The training ANN recognizers for all 116 difficult domain groups took less than 3 h of CPU time on a single processor SUN Ultra-Enterprise 450 server (300 MHz), excluding the time of database versus database comparison with BLAST. The time required to analyze an average protein sequence (300 amino acids) with all of the ANN recognizers is typically below 1 min per sequence, and at least 95% of this time is spent with the BLAST search. (The estimates refer to a nonoptimized program code).
DISCUSSION
Even though ANNs have a relatively long history in biological sequence analysis, recognition of domain types is a new application area that at first may appear problematic because of diversity of data. Simple prediction methods can be used for many of the domain types, whereas others, especially the large and heterogeneous groups, are usually problematic. From the 1515 domain groups in the SBASE-A domain collection, 116 groups are difficult in the sense that categorization could not be achieved by simple statistical methods (Murvai et al. 2000b). Our primary goal was to design ANN recognizers for these difficult cases.
The ANN architecture used here works best on larger groups, the false-positive and false-negative rates were lower than 2.8% (EF-hand domain) and 3.2% (Cytochromse C), respectively, and in many cases there were no false positives and false negatives. The recognition performance deteriorates for groups with <50 members (the APOA/APOE is a typical example). The recognition accuracy of the present ANN method compares quite favorably with other methods (Table 4). It has to be noted that ANNs presented here can be trained in a quasi-automated manner, whereas the conventional methods of domain recognition require multiple alignment as well as substantial human intervention. The human intervention necessary during ANN training was needed to check the input sequence data. With properly selected positive and negative sets, the training is fully automated.
We found that training speed and prediction accuracy substantially improved by selecting the most similar subset of the negative group for the training.
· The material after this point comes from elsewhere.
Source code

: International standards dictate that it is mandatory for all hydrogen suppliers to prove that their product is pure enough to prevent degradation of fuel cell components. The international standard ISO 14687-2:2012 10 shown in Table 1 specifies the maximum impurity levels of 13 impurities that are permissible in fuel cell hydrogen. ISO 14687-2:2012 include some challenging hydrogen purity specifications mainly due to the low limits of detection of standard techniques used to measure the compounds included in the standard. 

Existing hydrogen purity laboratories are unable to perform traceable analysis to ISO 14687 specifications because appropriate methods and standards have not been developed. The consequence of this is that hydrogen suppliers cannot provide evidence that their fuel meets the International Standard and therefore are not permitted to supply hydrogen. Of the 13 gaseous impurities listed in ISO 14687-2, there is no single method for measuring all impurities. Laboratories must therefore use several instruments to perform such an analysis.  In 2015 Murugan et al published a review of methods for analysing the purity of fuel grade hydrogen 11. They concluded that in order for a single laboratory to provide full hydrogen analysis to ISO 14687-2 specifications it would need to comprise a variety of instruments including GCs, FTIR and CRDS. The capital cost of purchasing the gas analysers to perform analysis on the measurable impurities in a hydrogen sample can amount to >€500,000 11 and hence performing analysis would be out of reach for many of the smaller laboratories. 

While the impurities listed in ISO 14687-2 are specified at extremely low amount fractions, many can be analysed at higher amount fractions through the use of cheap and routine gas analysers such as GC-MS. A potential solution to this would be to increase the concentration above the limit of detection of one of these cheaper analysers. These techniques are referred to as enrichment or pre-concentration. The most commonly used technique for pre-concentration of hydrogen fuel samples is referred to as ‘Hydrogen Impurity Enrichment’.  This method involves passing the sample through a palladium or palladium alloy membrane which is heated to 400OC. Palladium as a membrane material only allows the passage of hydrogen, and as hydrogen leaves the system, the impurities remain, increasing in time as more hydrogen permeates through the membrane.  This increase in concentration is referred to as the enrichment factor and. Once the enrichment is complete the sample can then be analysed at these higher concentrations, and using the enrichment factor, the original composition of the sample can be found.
On the other hand, the training process is quite sensitive to errors in the database; even one unidentified positive domain erroneously assigned to the negative group (or vice versa) can lead to a conspicuously low recognition accuracy (i.e., >30% false positives or false negatives). In this respect, ANNs provide a sensitive quality test for the domain groups. Of the 116 difficult domain groups of SBASE-A 7.0 domain collection, ANN training revealed a total of 129 potentially mistaken annotations in 67 groups (not shown).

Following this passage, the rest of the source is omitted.